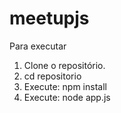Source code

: # meetupjs

Para executar

1. Clone o repositório.
2. cd repositorio
3. Execute: npm install
4. Execute: node app.js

_Your goal_
Could you reproduce the lines above, from the one that holds "1. Clone o repositório." through the last, exactly as they stand?

_Your solution_
1. Clone o repositório.
2. cd repositorio
3. Execute: npm install
4. Execute: node app.js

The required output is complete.